Guillaume Couture, interprète chez les Indiens. Dessein tiré de Guillaume Couture,
premier colon de Pointe-Lévy (Lauzon) de Joseph-Edmond Roy,Lévis, Mercier et
Cie,1884, p. 6a.
Pour le paysan immigrant, surtaxé et exploité par l’élite dirigeante de son pays d’origine
en France, la liberté d’action et de pensée dont il jouit en Amérique et qui lui donne accès
aux richesses du pays, constitue une force d’attraction majeure qui l’incite à s’installer en
Canada, même comme cultivateur. Une fois installé, l’habitant canadien a une qualité de
vie supérieure au paysan français. Le système seigneurial bien que féodal est beaucoup
moins contraignant ici qu’en France. Tant qu’elle sert l’agriculture et l’élevage, la
seigneurie canadienne n’est rien d’autre qu’une structure d’entraide. Même pour le
citadin d’origine, l’acquisition d’une terre productive a beaucoup d’attraits puisqu’elle
permet l’autosubsistance à court terme en même temps que la possibilité de se constituer
un patrimoine à long terme. Les ressources sont abondantes et encore une fois l’habitant
y a accès. Le droit de chasse et pêche par exemple n’est plus réservé aux seigneurs
comme en France et l’ensemble des cens et redevances de toutes sortes que l’agriculteur
doit verser au seigneur correspond à seulement 10% de son revenu.
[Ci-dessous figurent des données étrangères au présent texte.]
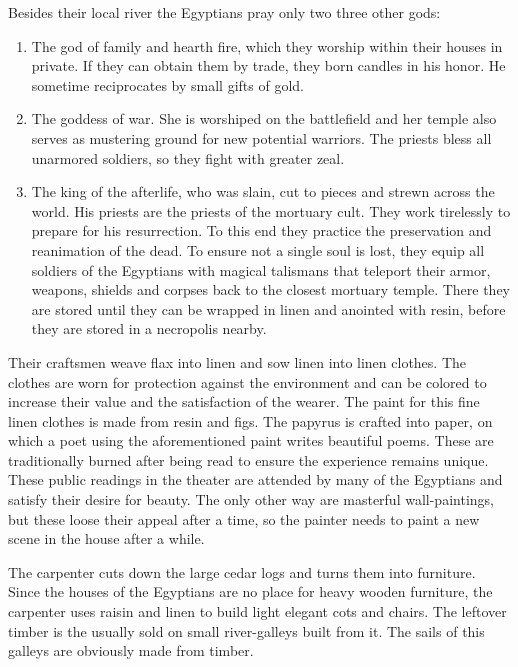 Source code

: \documentclass[a4paper]{book}
\begin{document}
Besides their local river the \gls{Egyptians} pray only two three other gods:

\begin{enumerate}
	\item The god of family and hearth fire, which they worship within their houses in
	      private. If they can obtain them by trade, they born candles in his honor. He
	      sometime reciprocates by small gifts of gold.
	\item The goddess of war. She is worshiped on the battlefield and her temple also
	      serves as mustering ground for new potential warriors. The priests bless all
	      unarmored soldiers, so they fight with greater zeal.
	\item The king of the afterlife, who was slain, cut to pieces and strewn across the
	      world. His priests are the priests of the mortuary cult. They work tirelessly
	      to prepare for his resurrection. To this end they practice the preservation and
	      reanimation of the dead. To ensure not a single soul is lost, they equip all
	      soldiers of the \gls{Egyptians} with magical talismans that teleport their
	      armor, weapons, shields and corpses back to the closest mortuary temple. There
	      they are stored until they can be wrapped in linen and anointed with resin,
	      before they are stored in a necropolis nearby.
\end{enumerate}

Their craftsmen weave flax into linen and sow linen into linen clothes. The
clothes are worn for protection against the environment and can be colored to
increase their value and the satisfaction of the wearer. The paint for this
fine linen clothes is made from resin and figs. The papyrus is crafted into
paper, on which a poet using the aforementioned paint writes beautiful poems.
These are traditionally burned after being read to ensure the experience
remains unique. These public readings in the theater are attended by many of
the \gls{Egyptians} and satisfy their desire for beauty. The only other way are
masterful wall-paintings, but these loose their appeal after a time, so the
painter needs to paint a new scene in the house after a while.

The carpenter cuts down the large cedar logs and turns them into furniture.
Since the houses of the \gls{Egyptians} are no place for heavy wooden
furniture, the carpenter uses raisin and linen to build light elegant cots and
chairs. The leftover timber is the usually sold on small river-galleys built
from it. The sails of this galleys are obviously made from timber.
\end{document}
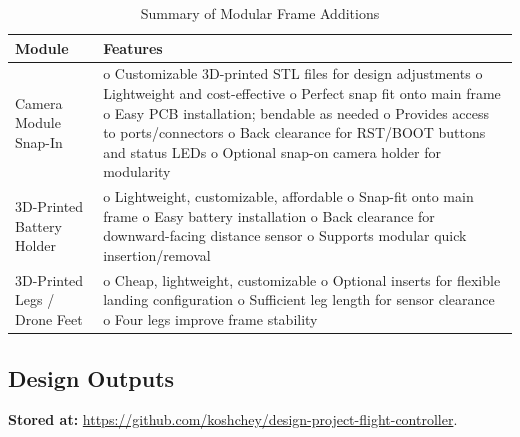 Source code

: \begin{table}[H]
\centering
\begin{tabular}{|p{3cm}|p{11cm}|}
\hline
\textbf{Module} & \textbf{Features} \\
\hline
Camera Module Snap-In &
o Customizable 3D-printed STL files for design adjustments \newline
o Lightweight and cost-effective \newline
o Perfect snap fit onto main frame \newline
o Easy PCB installation; bendable as needed \newline
o Provides access to ports/connectors \newline
o Back clearance for RST/BOOT buttons and status LEDs \newline
o Optional snap-on camera holder for modularity \\
\hline
3D-Printed Battery Holder & 
o Lightweight, customizable, affordable \newline
o Snap-fit onto main frame \newline
o Easy battery installation \newline
o Back clearance for downward-facing distance sensor \newline
o Supports modular quick insertion/removal \\
\hline
3D-Printed Legs / Drone Feet & 
o Cheap, lightweight, customizable \newline
o Optional inserts for flexible landing configuration \newline
o Sufficient leg length for sensor clearance \newline
o Four legs improve frame stability \\
\hline
\end{tabular}
\caption{Summary of Modular Frame Additions}
\label{tab:frame-add-summary}
\end{table}

\pagebreak
\subsection{Design Outputs}

\textbf{Stored at:} \url{https://github.com/koshchey/design-project-flight-controller}.

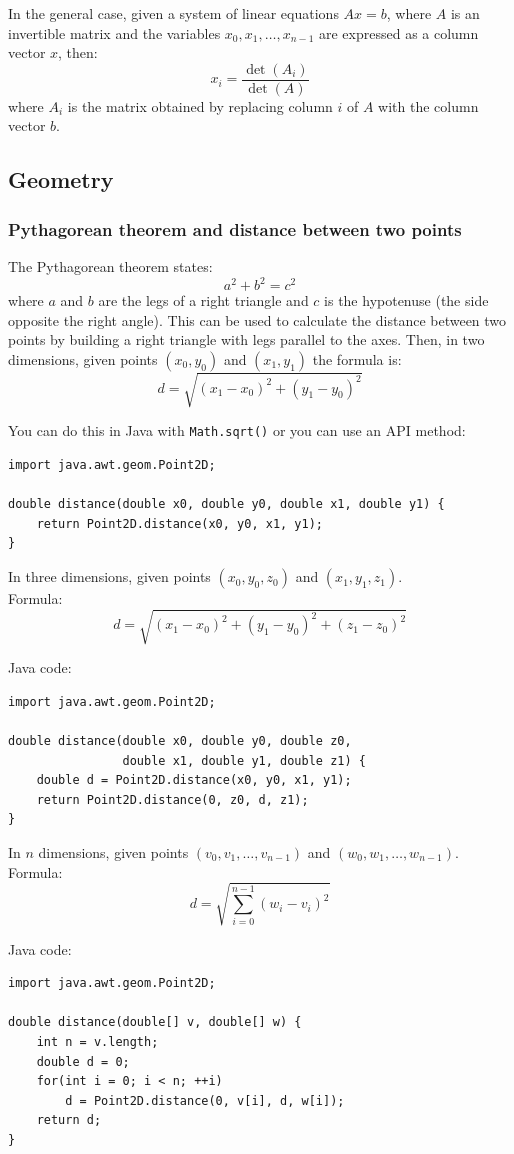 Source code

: \documentclass[a4paper,12pt]{article}
\begin{document}
\noindent In the general case, given a system of linear equations $Ax=b$, where $A$ is an invertible matrix and the variables $x_0,x_1,\ldots,x_{n-1}$ are expressed as a column vector $x$, then:
\[x_i=\frac{\det(A_i)}{\det(A)}\]
\noindent where $A_i$ is the matrix obtained by replacing column $i$ of $A$ with the column vector $b$.
\subsection{Geometry}
\subsubsection{Pythagorean theorem and distance between two points}
\noindent The Pythagorean theorem states:
\[a^2+b^2=c^2\]
\noindent where $a$ and $b$ are the legs of a right triangle and $c$ is the hypotenuse (the side opposite the right angle). This can be used to calculate the distance between two points by building a right triangle with legs parallel to the axes. Then, in two dimensions, given points $(x_0, y_0)$ and $(x_1, y_1)$ the formula is:
\[ d = \sqrt{(x_1 - x_0)^2 + (y_1 - y_0)^2} \]

\noindent You can do this in Java with \verb/Math.sqrt()/ or you can use an API method:
\begin{lstlisting}
import java.awt.geom.Point2D;

double distance(double x0, double y0, double x1, double y1) {
	return Point2D.distance(x0, y0, x1, y1);
}
\end{lstlisting}

\noindent In three dimensions, given points $(x_0, y_0, z_0)$ and $(x_1, y_1, z_1)$. \\ Formula:
\[ d = \sqrt{(x_1 - x_0)^2 + (y_1 - y_0)^2 + (z_1 - z_0)^2} \]

\noindent Java code:
\begin{lstlisting}
import java.awt.geom.Point2D;

double distance(double x0, double y0, double z0,
                double x1, double y1, double z1) {
	double d = Point2D.distance(x0, y0, x1, y1);
	return Point2D.distance(0, z0, d, z1);
}
\end{lstlisting}

\noindent In $n$ dimensions, given points $(v_0, v_1, \ldots, v_{n-1})$ and $(w_0, w_1, \ldots, w_{n-1})$. \\ Formula:
\[ d = \sqrt{\sum_{i=0}^{n-1}{(w_i - v_i)^2}} \]

\noindent Java code:
\begin{lstlisting}
import java.awt.geom.Point2D;

double distance(double[] v, double[] w) {
	int n = v.length;
	double d = 0;
	for(int i = 0; i < n; ++i)
		d = Point2D.distance(0, v[i], d, w[i]);
	return d;
}
\end{lstlisting}
\end{document}

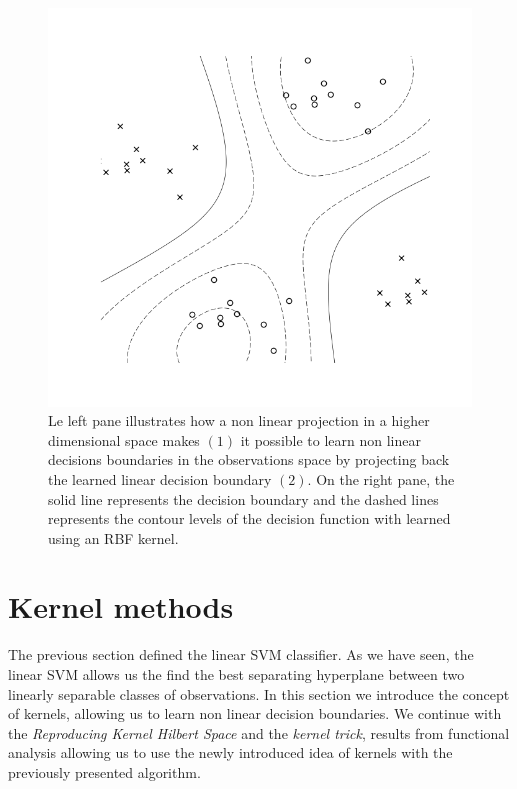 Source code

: \begin{figure}
  \begin{minipage}{.5\textwidth}
    \centering
    
  \end{minipage}%
  \begin{minipage}{.5\textwidth}
    \centering
    \includegraphics[width=\linewidth]{decision_boundary.png}
  \end{minipage}
  \caption{
    Le left pane illustrates how a non linear projection in a higher dimensional space makes $(1)$ it possible to learn non linear decisions boundaries in the observations space by projecting back the learned linear decision boundary $(2)$. On the right pane, the solid line represents the decision boundary and the dashed lines represents the contour levels of the decision function with learned using an RBF kernel.
  }
\end{figure}

\section{Kernel methods}

The previous section defined the linear SVM classifier. As we have seen, the linear SVM  allows us the find the best separating hyperplane between two linearly separable classes of observations. In this section we introduce the concept of kernels, allowing us to learn non linear decision boundaries. We continue with the \textit{Reproducing Kernel Hilbert Space} and the \textit{kernel trick}, results from functional analysis allowing us to use the newly introduced idea of kernels with the previously presented algorithm.


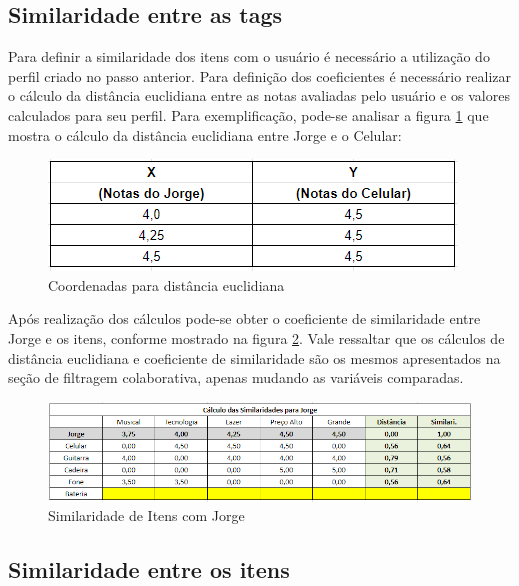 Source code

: \subsection{Similaridade entre as tags}

Para definir a similaridade dos itens com o usuário é necessário a utilização do perfil criado no passo anterior. Para definição dos coeficientes é necessário realizar o cálculo da distância euclidiana entre as notas avaliadas pelo usuário e os valores calculados para seu perfil. Para exemplificação, pode-se analisar a figura \ref{fig:coordenadasConteudo} que mostra o cálculo da distância euclidiana entre Jorge e o Celular:

\begin{figure}[H]
	\centering
	\includegraphics[width=.8\linewidth]{imagens/coordenadasConteudo.PNG}
	\caption[Coordenadas para distância euclidiana]{Coordenadas para distância euclidiana}
    \label{fig:coordenadasConteudo}
\end{figure}

Após realização dos cálculos pode-se obter o coeficiente de similaridade entre Jorge e os itens, conforme mostrado na figura \ref{fig:similaridadeConteudo}. Vale ressaltar que os cálculos de distância euclidiana e coeficiente de similaridade são os mesmos apresentados na seção de filtragem colaborativa, apenas mudando as variáveis comparadas. 

\begin{figure}[H]
	\centering
	\includegraphics[width=1\linewidth]{imagens/similaridadeConteudo.PNG}
	\caption[Similaridade de Itens com Jorge]{Similaridade de Itens com Jorge}
    \label{fig:similaridadeConteudo}
\end{figure}

\subsection{Similaridade entre os itens}

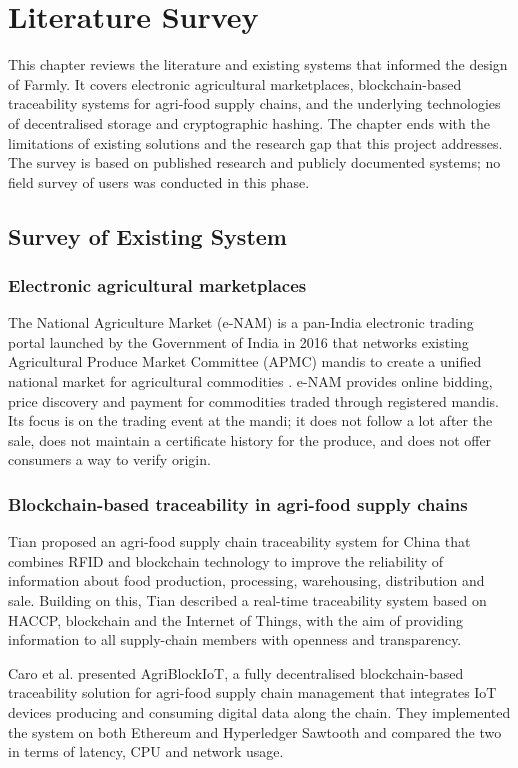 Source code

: \chapter{Literature Survey}
This chapter reviews the literature and existing systems that informed the design of Farmly. It covers electronic agricultural marketplaces, blockchain-based traceability systems for agri-food supply chains, and the underlying technologies of decentralised storage and cryptographic hashing. The chapter ends with the limitations of existing solutions and the research gap that this project addresses. The survey is based on published research and publicly documented systems; no field survey of users was conducted in this phase.

\section{Survey of Existing System}

\subsection*{Electronic agricultural marketplaces}
The National Agriculture Market (e-NAM) is a pan-India electronic trading portal launched by the Government of India in 2016 that networks existing Agricultural Produce Market Committee (APMC) mandis to create a unified national market for agricultural commodities \cite{enam}. e-NAM provides online bidding, price discovery and payment for commodities traded through registered mandis. Its focus is on the trading event at the mandi; it does not follow a lot after the sale, does not maintain a certificate history for the produce, and does not offer consumers a way to verify origin.

\subsection*{Blockchain-based traceability in agri-food supply chains}
Tian \cite{tian2016} proposed an agri-food supply chain traceability system for China that combines RFID and blockchain technology to improve the reliability of information about food production, processing, warehousing, distribution and sale. Building on this, Tian \cite{tian2017} described a real-time traceability system based on HACCP, blockchain and the Internet of Things, with the aim of providing information to all supply-chain members with openness and transparency.

Caro et al. \cite{caro2018} presented AgriBlockIoT, a fully decentralised blockchain-based traceability solution for agri-food supply chain management that integrates IoT devices producing and consuming digital data along the chain. They implemented the system on both Ethereum and Hyperledger Sawtooth and compared the two in terms of latency, CPU and network usage.


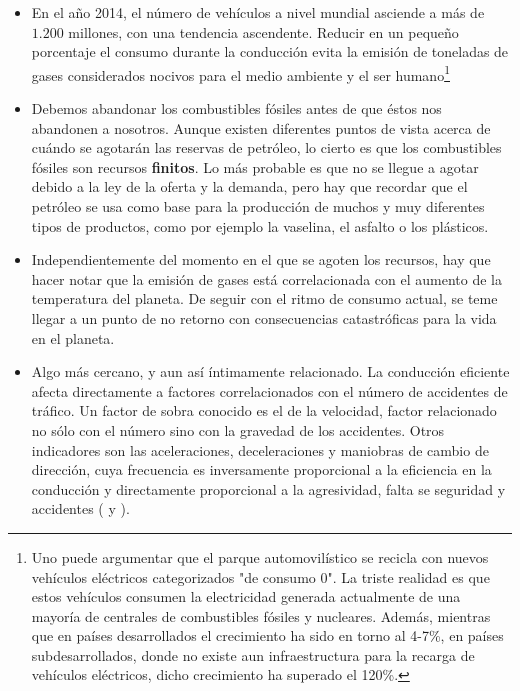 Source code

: \begin{itemize}
	\item En el año 2014, el número de vehículos a nivel mundial asciende a más de $1.200$ millones\cite{oica2014motrate}, con una tendencia ascendente. Reducir en un pequeño porcentaje el consumo durante la conducción evita la emisión de toneladas de gases considerados nocivos para el medio ambiente y el ser humano\footnote{Uno puede argumentar que el parque automovilístico se recicla con nuevos vehículos eléctricos categorizados "de consumo 0". La triste realidad es que estos vehículos consumen la electricidad generada actualmente de una mayoría de centrales de combustibles fósiles y nucleares. Además, mientras que en países desarrollados el crecimiento ha sido en torno al 4-7\%, en países subdesarrollados, donde no existe aun infraestructura para la recarga de vehículos eléctricos, dicho crecimiento ha superado el 120\%.}
	\item Debemos abandonar los combustibles fósiles antes de que éstos nos abandonen a nosotros. Aunque existen diferentes puntos de vista acerca de cuándo se agotarán las reservas de petróleo, lo cierto es que los combustibles fósiles son recursos \textbf{finitos}. Lo más probable es que no se llegue a agotar debido a la ley de la oferta y la demanda, pero hay que recordar que el petróleo se usa como base para la producción de muchos y muy diferentes tipos de productos, como por ejemplo la vaselina, el asfalto o los plásticos.
	\item Independientemente del momento en el que se agoten los recursos, hay que hacer notar que la emisión de gases está correlacionada con el aumento de la temperatura del planeta. De seguir con el ritmo de consumo actual, se teme llegar a un punto de no retorno con consecuencias catastróficas para la vida en el planeta.
	\item Algo más cercano, y aun así íntimamente relacionado. La conducción eficiente afecta directamente a factores correlacionados con el número de accidentes de tráfico. Un factor de sobra conocido es el de la velocidad, factor relacionado no sólo con el número sino con la gravedad de los accidentes\cite{imprialou2016re}. Otros indicadores son las aceleraciones, deceleraciones y maniobras de cambio de dirección, cuya frecuencia es inversamente proporcional a la eficiencia en la conducción y directamente proporcional a la agresividad, falta se seguridad y accidentes (\cite{dingus2006100} y \cite{lerner2010exploration}).
\end{itemize}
Libre de gérer la terre
à sa manière avec une perspective d’avenir pour lui, sa femme et ses enfants, le Canadien,
par le seul fait de se sentir utile et en contrôle développe le sentiment de fierté nécessaire
pour bâtir un nouveau pays en terre d’Amérique. La liberté, le travail rémunérateur, la
réussite, l’entraide, le divertissement, et la coexistence pacifique sont ici possibles.